13.01.2008

  • Noted something about a new concept TIPS, in our Discover It blog. Look at it here.
  • Hire and fire may get official nod
    • This is one measure that is seen by the MNCs and private sector largely as one of the key components of labour reform in India.
    • The government has been working on a formula whereby employers would be able to hand over pink slips to the workers after suitably compensating them. The compensation would be fixed somewhere between 45 and 90 days of salary.
    • The industry bodies such as CII, FICCI and ASSOCHAM have been asked to submit the maximum compensation package that the employers would be willing to extend.
    • The unions have reportedly communicated their support for 90 day salary compensation.
    • As the Left is likely to oppose this policy, the government is expected to extend this to the unorganized sector, which comprises 92% of the total work force in the country.
  • Tata’s Nano is likely to keep making news and waves in the days if not years to come
    • Ratan Tata is billed as the only person (in private sector, that is) after Henry Ford to think of affordable no-frills mobility solution for the man on the street and actually be able to pull it off.
  • US dumping measure hits WTO roadblock
    • Remember the ‘zeroing’ controversy? Look what we noted on this earlier.
    • Now it is the turn of Japan to question this by asking the WTO to permit it to slap up to $250 mn in extra duties and tariffs on US goods to retaliate for the way US has been setting its anti-dumping duties on imports.
    • Zeroing refers to the practice of looking only at imports priced at a lower level than in their home markets and ignoring (or zeroing) similar products that actually cost more at home, when making comparison to establish the level of dumping.
  • Indian duty free shops left high and dry by the government
    • Remember the controversy about this? Look at what we noted on this earlier.
    • Now the government of India has refused to approach the EC (European Commission) for verification of Indian airports, citing security concerns. Had the government allowed an inspection by the EU of the security processes in place in our airports, it would have lifted the ban on passengers flying out of these airports carrying LAGs (Liquids, Aerosols and Gels) over 100 ml. That lifting of the ban would have helped our Rs. 300 crore duty free shopping market.
  • Tourist arrivals in India
    • India is witnessing robust tourist arrivals over the last couple of years.
    • 2007: 5 mn ; 2006: 4.45 mn.
    • The foreign exchange earnings from them also have been jumping by leaps and bounds. 2007: $12 bn; 2006: $9 bn; 2005: $5.73 bn.
    • Domestic tourists number about 460 mn last year.

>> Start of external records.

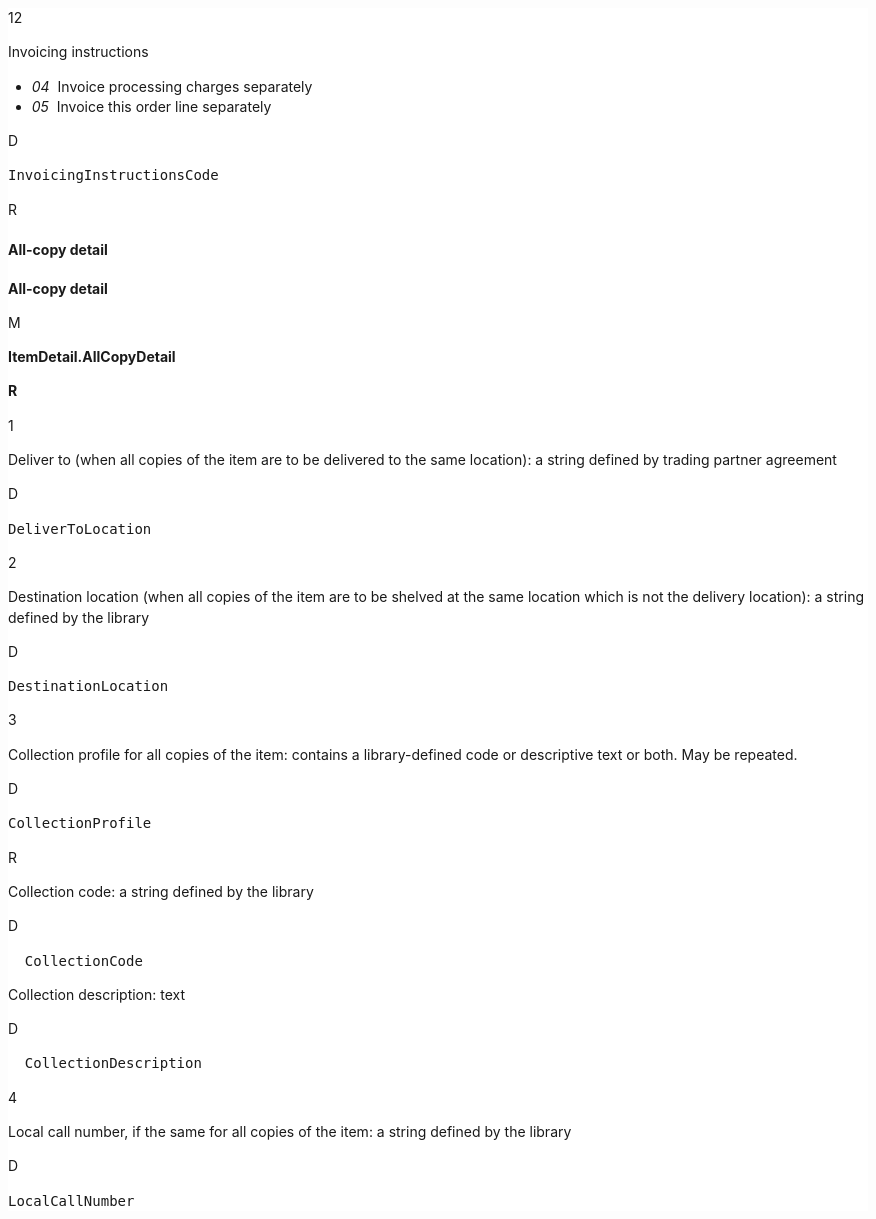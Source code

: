 </tr>
<tr valign="top">
<td><p>12</p></td>
<td><p>Invoicing instructions</p>
<ul><li><em>04</em>&nbsp;&nbsp;Invoice processing charges separately</li>
<li><em>05</em>&nbsp;&nbsp;Invoice this order line separately</li></ul></td>
<td><p>D</p></td>
<td><pre>InvoicingInstructionsCode</pre></td>
<td><p>R</p></td>
</tr>
<tr valign="top">
<td colspan="5"><h4>All-copy detail</h4></td>
</tr>
<tr valign="top">
<td></td>
<td><p><strong>All-copy detail</strong></p></td>
<td><p>M</p></td>
<td><p><strong>ItemDetail.AllCopyDetail</strong></p></td>
<td><p><strong>R</strong></p></td>
</tr>
<tr valign="top">
<td><p>1</p></td>
<td><p>Deliver to (when all copies of the item are to be delivered to the same location): a string defined by trading partner agreement</p></td>
<td><p>D</p></td>
<td><pre>DeliverToLocation</pre></td>
<td></td>
</tr>
<tr valign="top">
<td><p>2</p></td>
<td><p>Destination location (when all copies of the item are to be shelved at the same location which is not the delivery location): a string defined by the library</p></td>
<td><p>D</p></td>
<td><pre>DestinationLocation</pre></td>
<td></td>
</tr>
<tr valign="top">
<td><p>3</p></td>
<td><p>Collection profile for all copies of the item: contains a library-defined code or descriptive text or both. May be repeated.</p></td>
<td><p>D</p></td>
<td><pre>CollectionProfile</pre></td>
<td><p>R</p></td>
</tr>
<tr valign="top">
<td></td>
<td><p>Collection code: a string defined by the library</p></td>
<td><p>D</p></td>
<td><pre>  CollectionCode</pre></td>
<td></td>
</tr>
<tr valign="top">
<td></td>
<td><p>Collection description: text</p></td>
<td><p>D</p></td>
<td><pre>  CollectionDescription</pre></td>
<td></td>
</tr>
<tr valign="top">
<td><p>4</p></td>
<td><p>Local call number, if the same for all copies of the item: a string defined by the library</p></td>
<td><p>D</p></td>
<td><pre>LocalCallNumber</pre></td>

  • Government may scale down tax sops for the renewable energy sector
    • The Planning Commission and the Finance Ministry have been opposing the scheme under which 80% depreciation of the renewable energy devices is exempted from income tax. It is seen that this facility is being used largely as a tax incentive than producing additional energy. Under this scheme, the loss in renewable energy business can be set off against the profit of another business owned by the same entrepreneur.

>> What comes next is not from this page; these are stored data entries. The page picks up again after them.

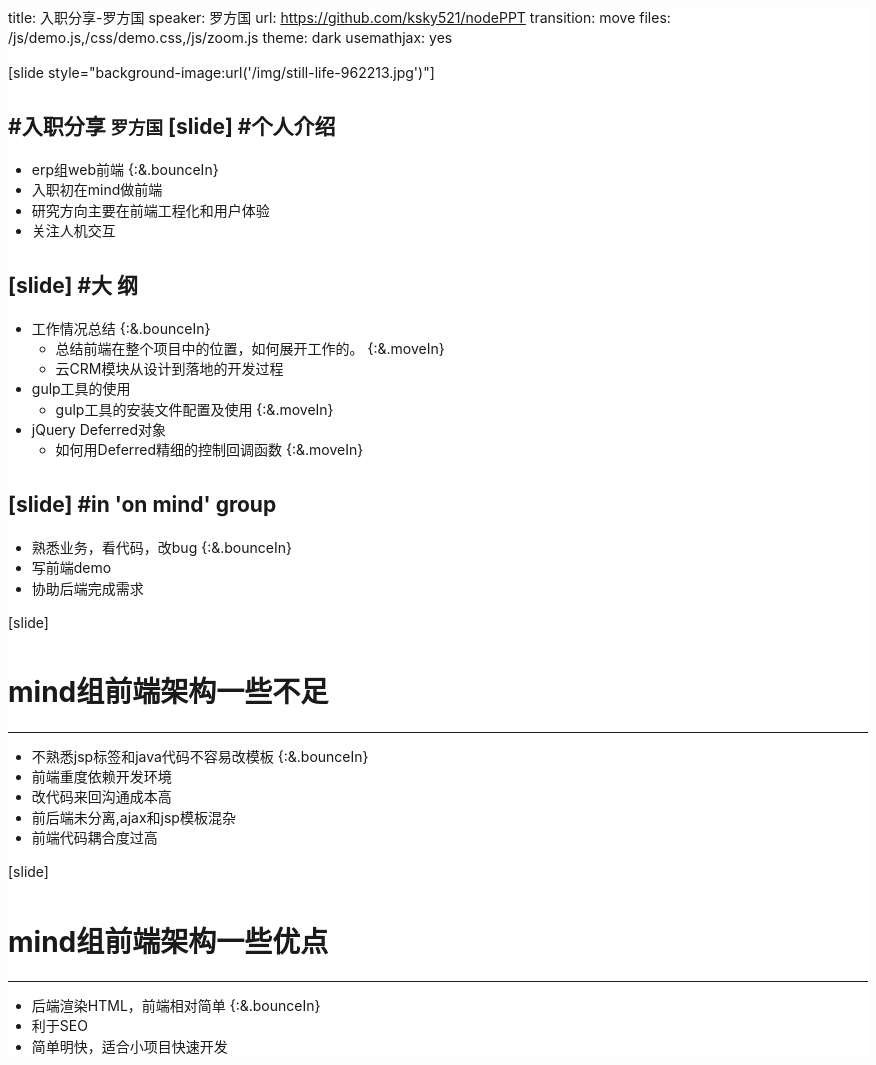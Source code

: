 title: 入职分享-罗方国
speaker: 罗方国
url: https://github.com/ksky521/nodePPT
transition: move
files: /js/demo.js,/css/demo.css,/js/zoom.js
theme: dark
usemathjax: yes

[slide style="background-image:url('/img/still-life-962213.jpg')"]

#入职分享
<small>罗方国</small>
[slide]
#个人介绍
----
* erp组web前端 {:&.bounceIn}
* 入职初在mind做前端
* 研究方向主要在前端工程化和用户体验
* 关注人机交互

[slide]
#大 纲
----
* 工作情况总结 {:&.bounceIn}
  * 总结前端在整个项目中的位置，如何展开工作的。 {:&.moveIn}
  * 云CRM模块从设计到落地的开发过程
* gulp工具的使用
  * gulp工具的安装文件配置及使用 {:&.moveIn}
* jQuery Deferred对象
  * 如何用Deferred精细的控制回调函数 {:&.moveIn}

[slide]
#in 'on mind' group
----
* 熟悉业务，看代码，改bug {:&.bounceIn}
* 写前端demo
* 协助后端完成需求

[slide]
# mind组前端架构一些不足
----
* 不熟悉jsp标签和java代码不容易改模板 {:&.bounceIn}
* 前端重度依赖开发环境
* 改代码来回沟通成本高
* 前后端未分离,ajax和jsp模板混杂
* 前端代码耦合度过高

[slide]
# mind组前端架构一些优点
----
* 后端渲染HTML，前端相对简单 {:&.bounceIn}
* 利于SEO
* 简单明快，适合小项目快速开发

    • Despite the incentive, the generation of wind and biomass power stands at a mere 7660 MW and 560 MW respectively.
  • More are Edmund Hillary and Tenzing Norgay
    • The Himalayan Mountaineering Institute was set up in 1954. Tenzing Norgay was associated with it since then till he died in 1986.

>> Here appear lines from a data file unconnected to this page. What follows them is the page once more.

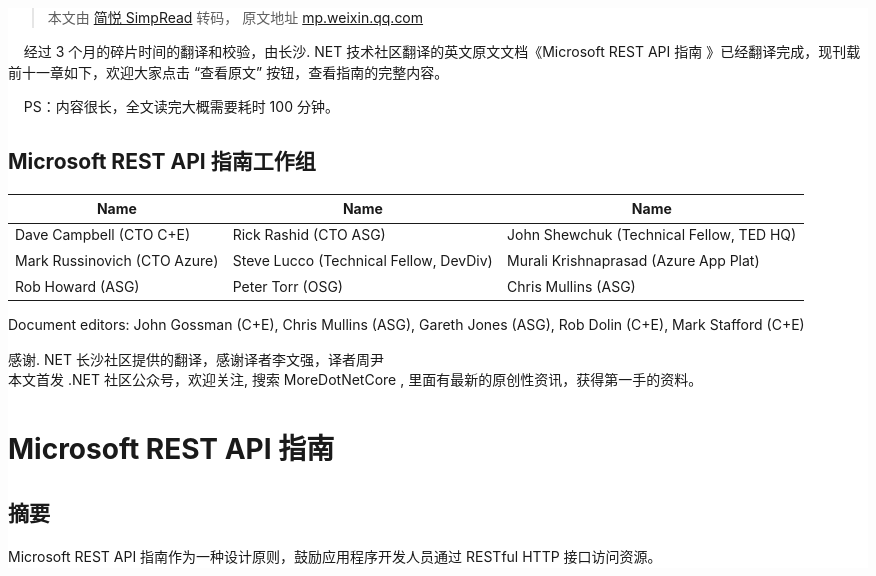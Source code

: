> 本文由 [简悦 SimpRead](http://ksria.com/simpread/) 转码， 原文地址 [mp.weixin.qq.com](https://mp.weixin.qq.com/s/4Efn1Y9W2yxRrW2ItBkxAA)

    经过 3 个月的碎片时间的翻译和校验，由长沙. NET 技术社区翻译的英文原文文档《Microsoft REST API 指南 》已经翻译完成，现刊载前十一章如下，欢迎大家点击 “查看原文” 按钮，查看指南的完整内容。

    PS：内容很长，全文读完大概需要耗时 100 分钟。  

Microsoft REST API 指南工作组
------------------------

<table width="5619"><thead data-style="box-sizing: inherit; background-color: rgb(250, 250, 250);"><tr data-style="box-sizing: inherit; border-bottom: 1px solid rgba(0, 0, 0, 0.12);"><th data-style="box-sizing: inherit; border-top-width: 1px; border-color: rgb(223, 226, 229); padding: 12px 13px; text-align: left; vertical-align: middle; border-radius: 2px; background-color: rgb(242, 242, 242); min-width: 80px;">Name</th><th data-style="box-sizing: inherit; border-top-width: 1px; border-color: rgb(223, 226, 229); padding: 12px 13px; text-align: left; vertical-align: middle; border-radius: 2px; background-color: rgb(242, 242, 242); min-width: 80px;">Name</th><th data-style="box-sizing: inherit; border-top-width: 1px; border-color: rgb(223, 226, 229); padding: 12px 13px; text-align: left; vertical-align: middle; border-radius: 2px; background-color: rgb(242, 242, 242); min-width: 80px;">Name</th></tr></thead><tbody><tr data-style="box-sizing: inherit; border-bottom: 1px solid rgba(0, 0, 0, 0.12);"><td data-style="box-sizing: inherit; border-color: rgb(223, 226, 229); padding: 12px 13px; vertical-align: middle; border-radius: 2px; min-width: 80px;">Dave Campbell (CTO C+E)</td><td data-style="box-sizing: inherit; border-color: rgb(223, 226, 229); padding: 12px 13px; vertical-align: middle; border-radius: 2px; min-width: 80px;">Rick Rashid (CTO ASG)</td><td data-style="box-sizing: inherit; border-color: rgb(223, 226, 229); padding: 12px 13px; vertical-align: middle; border-radius: 2px; min-width: 80px;">John Shewchuk (Technical Fellow, TED HQ)</td></tr><tr data-style="box-sizing: inherit; border-bottom: 1px solid rgba(0, 0, 0, 0.12); background-color: rgb(250, 250, 250);"><td data-style="box-sizing: inherit; border-color: rgb(223, 226, 229); padding: 12px 13px; vertical-align: middle; border-radius: 2px; min-width: 80px;">Mark Russinovich (CTO Azure)</td><td data-style="box-sizing: inherit; border-color: rgb(223, 226, 229); padding: 12px 13px; vertical-align: middle; border-radius: 2px; min-width: 80px;">Steve Lucco (Technical Fellow, DevDiv)</td><td data-style="box-sizing: inherit; border-color: rgb(223, 226, 229); padding: 12px 13px; vertical-align: middle; border-radius: 2px; min-width: 80px;">Murali Krishnaprasad (Azure App Plat)</td></tr><tr data-style="box-sizing: inherit; border-bottom: 1px solid rgba(0, 0, 0, 0.12);"><td data-style="box-sizing: inherit; border-color: rgb(223, 226, 229); padding: 12px 13px; vertical-align: middle; border-radius: 2px; min-width: 80px;">Rob Howard (ASG)</td><td data-style="box-sizing: inherit; border-color: rgb(223, 226, 229); padding: 12px 13px; vertical-align: middle; border-radius: 2px; min-width: 80px;">Peter Torr (OSG)</td><td data-style="box-sizing: inherit; border-color: rgb(223, 226, 229); padding: 12px 13px; vertical-align: middle; border-radius: 2px; min-width: 80px;">Chris Mullins (ASG)</td></tr></tbody></table>

Document editors: John Gossman (C+E), Chris Mullins (ASG), Gareth Jones (ASG), Rob Dolin (C+E), Mark Stafford (C+E)  

感谢. NET 长沙社区提供的翻译，感谢译者李文强，译者周尹   
本文首发 .NET 社区公众号，欢迎关注, 搜索 MoreDotNetCore , 里面有最新的原创性资讯，获得第一手的资料。

Microsoft REST API 指南
=====================

摘要
--

Microsoft REST API 指南作为一种设计原则，鼓励应用程序开发人员通过 RESTful HTTP 接口访问资源。
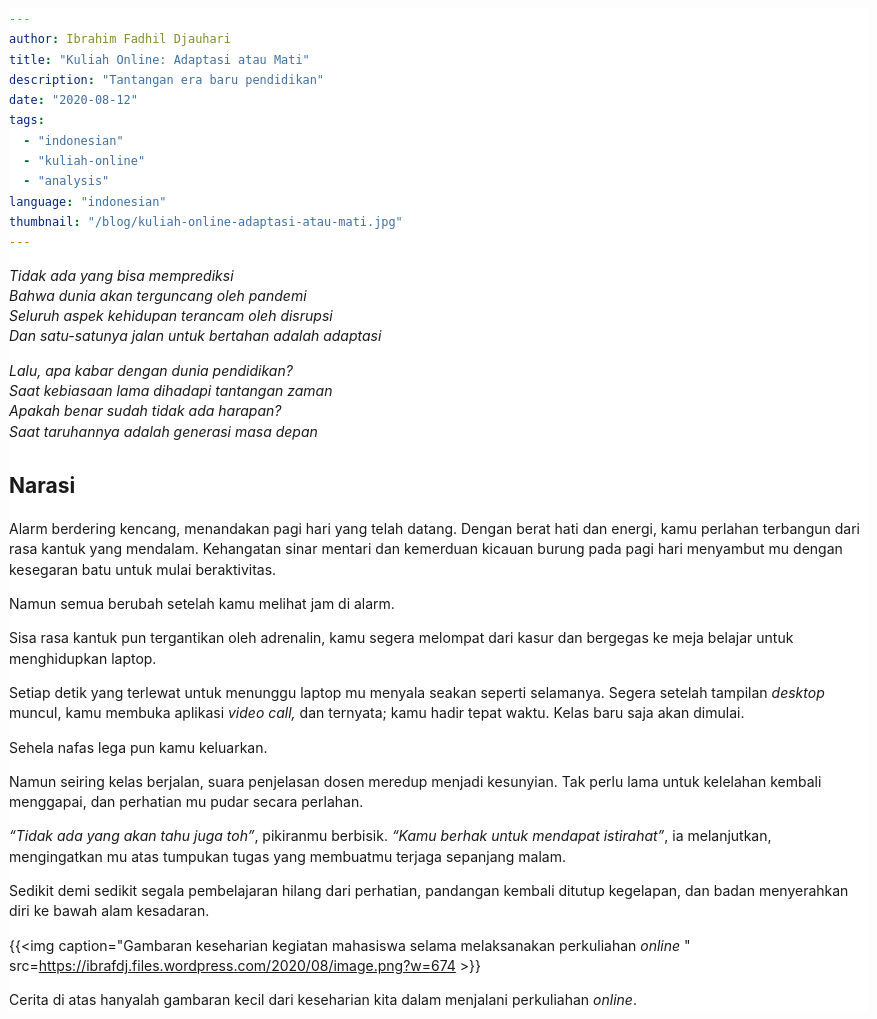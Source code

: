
 ```yaml
---
author: Ibrahim Fadhil Djauhari
title: "Kuliah Online: Adaptasi atau Mati"
description: "Tantangan era baru pendidikan"
date: "2020-08-12"
tags: 
  - "indonesian"
  - "kuliah-online"
  - "analysis"
language: "indonesian"
thumbnail: "/blog/kuliah-online-adaptasi-atau-mati.jpg"
---
```


_Tidak ada yang bisa memprediksi_  
_Bahwa dunia akan terguncang oleh pandemi_  
_Seluruh aspek kehidupan terancam oleh disrupsi_  
_Dan satu-satunya jalan untuk bertahan adalah adaptasi_  
  
_Lalu, apa kabar dengan dunia pendidikan?_  
_Saat kebiasaan lama dihadapi tantangan zaman_  
_Apakah benar sudah tidak ada harapan?_  
_Saat taruhannya adalah generasi masa depan_

## Narasi

Alarm berdering kencang, menandakan pagi hari yang telah datang. Dengan berat hati dan energi, kamu perlahan terbangun dari rasa kantuk yang mendalam. Kehangatan sinar mentari dan kemerduan kicauan burung pada pagi hari menyambut mu dengan kesegaran batu untuk mulai beraktivitas.

Namun semua berubah setelah kamu melihat jam di alarm.

Sisa rasa kantuk pun tergantikan oleh adrenalin, kamu segera melompat dari kasur dan bergegas ke meja belajar untuk menghidupkan laptop.

Setiap detik yang terlewat untuk menunggu laptop mu menyala seakan seperti selamanya. Segera setelah tampilan _desktop_ muncul, kamu membuka aplikasi _video call,_ dan ternyata; kamu hadir tepat waktu. Kelas baru saja akan dimulai.

Sehela nafas lega pun kamu keluarkan.

Namun seiring kelas berjalan, suara penjelasan dosen meredup menjadi kesunyian. Tak perlu lama untuk kelelahan kembali menggapai, dan perhatian mu pudar secara perlahan.

_“Tidak ada yang akan tahu juga toh”_, pikiranmu berbisik. _“Kamu berhak untuk mendapat istirahat”_, ia melanjutkan, mengingatkan mu atas tumpukan tugas yang membuatmu terjaga sepanjang malam.

Sedikit demi sedikit segala pembelajaran hilang dari perhatian, pandangan kembali ditutup kegelapan, dan badan menyerahkan diri ke bawah alam kesadaran.

{{<img caption="Gambaran keseharian kegiatan mahasiswa selama melaksanakan perkuliahan _online_  "
src=https://ibrafdj.files.wordpress.com/2020/08/image.png?w=674 >}}

Cerita di atas hanyalah gambaran kecil dari keseharian kita dalam menjalani perkuliahan _online_.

    • Edmund Hillary accompanied Neil Armstrong in 1985 in a small twin-engined ski plane over the Arctic Ocean and landed at the North Pole.
    • The sons of Tenzing Norgay and Edmund Hillary – Jamling Norgay and Peter Hillary, have together climbed Mount Everest in 2003 as part of the 50th anniversary celebrations of the conquest by their fathers.
  • Marion Jones gets 6 months jail
    • The fallen sport star got the jail term for lying about steroid use and involvement in drugs fraud case.
  • ISRO plans to launch satellite to study the sun
    • It is called “Aditya” and weighs about 100 kg.
    • It should be up in space by 2012 to study the dynamic solar corona, the outermost region of the sun. This region has temperatures of over one mn degrees, with solar winds that reach a velocity of up to 1000 km a second. The corona releases energy during solar flares in the form of bursts – manifesting in geomagnetic storms on earth.
    • The satellite will carry as its payload an advanced solar coronagraph.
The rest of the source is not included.